**YOUR OBJECTIVE:** Copy the lines below exactly, starting at the one with "Source code" and ending at the one with "Cross-reviewing of the", and leave out any picture.

Plain-text document sources
↓

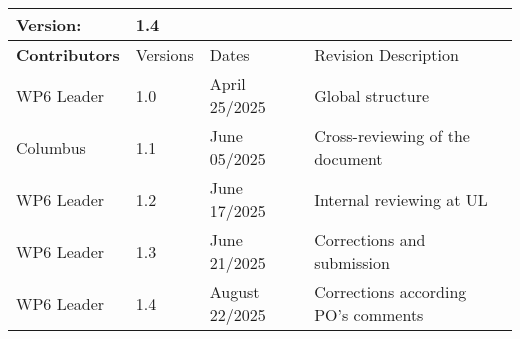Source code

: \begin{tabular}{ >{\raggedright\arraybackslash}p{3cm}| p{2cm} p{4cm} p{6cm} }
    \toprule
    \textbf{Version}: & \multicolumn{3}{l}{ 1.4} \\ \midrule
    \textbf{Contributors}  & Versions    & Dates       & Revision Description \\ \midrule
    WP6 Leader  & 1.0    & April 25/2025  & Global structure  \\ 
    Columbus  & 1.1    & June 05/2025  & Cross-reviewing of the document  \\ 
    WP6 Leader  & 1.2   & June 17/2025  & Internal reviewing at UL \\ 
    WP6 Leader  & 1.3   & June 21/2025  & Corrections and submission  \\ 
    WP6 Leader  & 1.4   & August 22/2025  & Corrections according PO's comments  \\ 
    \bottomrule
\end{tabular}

↑
↓

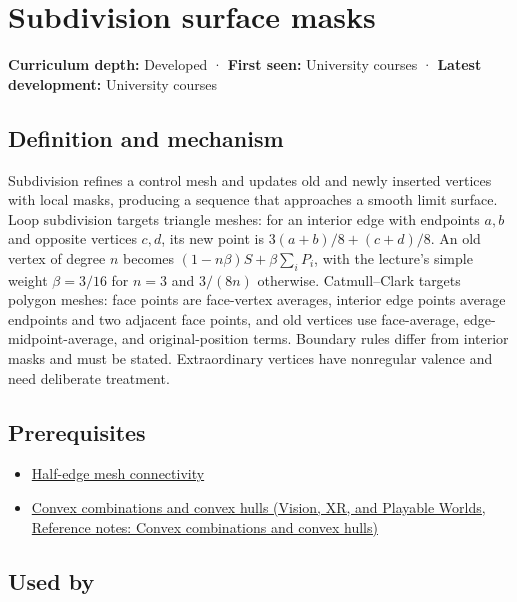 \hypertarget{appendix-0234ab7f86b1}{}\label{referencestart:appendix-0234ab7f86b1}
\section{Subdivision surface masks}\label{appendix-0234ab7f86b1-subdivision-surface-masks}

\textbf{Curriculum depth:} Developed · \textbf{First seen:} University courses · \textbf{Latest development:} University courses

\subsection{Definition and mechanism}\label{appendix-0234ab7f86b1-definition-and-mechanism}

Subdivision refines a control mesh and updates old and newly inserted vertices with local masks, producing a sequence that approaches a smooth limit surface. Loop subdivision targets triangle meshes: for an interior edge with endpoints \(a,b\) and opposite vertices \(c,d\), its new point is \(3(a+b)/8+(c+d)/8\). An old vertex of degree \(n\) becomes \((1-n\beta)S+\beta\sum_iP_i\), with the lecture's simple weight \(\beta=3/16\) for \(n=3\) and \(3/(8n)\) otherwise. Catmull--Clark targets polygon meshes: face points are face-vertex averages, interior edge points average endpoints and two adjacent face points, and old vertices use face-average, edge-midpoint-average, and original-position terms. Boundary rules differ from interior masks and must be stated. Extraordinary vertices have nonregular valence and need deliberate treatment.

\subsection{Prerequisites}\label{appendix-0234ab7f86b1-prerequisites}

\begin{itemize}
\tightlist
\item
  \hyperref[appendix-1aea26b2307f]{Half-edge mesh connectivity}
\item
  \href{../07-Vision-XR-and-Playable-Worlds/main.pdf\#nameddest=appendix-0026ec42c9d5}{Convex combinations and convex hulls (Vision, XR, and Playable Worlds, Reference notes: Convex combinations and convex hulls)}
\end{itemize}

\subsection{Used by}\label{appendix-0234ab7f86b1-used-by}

↑

**EXPECTED OUTPUT:**
Source code

: \begin{tabular}{ >{\raggedright\arraybackslash}p{3cm}| p{2cm} p{4cm} p{6cm} }
    \toprule
    \textbf{Version}: & \multicolumn{3}{l}{ 1.4} \\ \midrule
    \textbf{Contributors}  & Versions    & Dates       & Revision Description \\ \midrule
    WP6 Leader  & 1.0    & April 25/2025  & Global structure  \\ 
    Columbus  & 1.1    & June 05/2025  & Cross-reviewing of the document  \\ 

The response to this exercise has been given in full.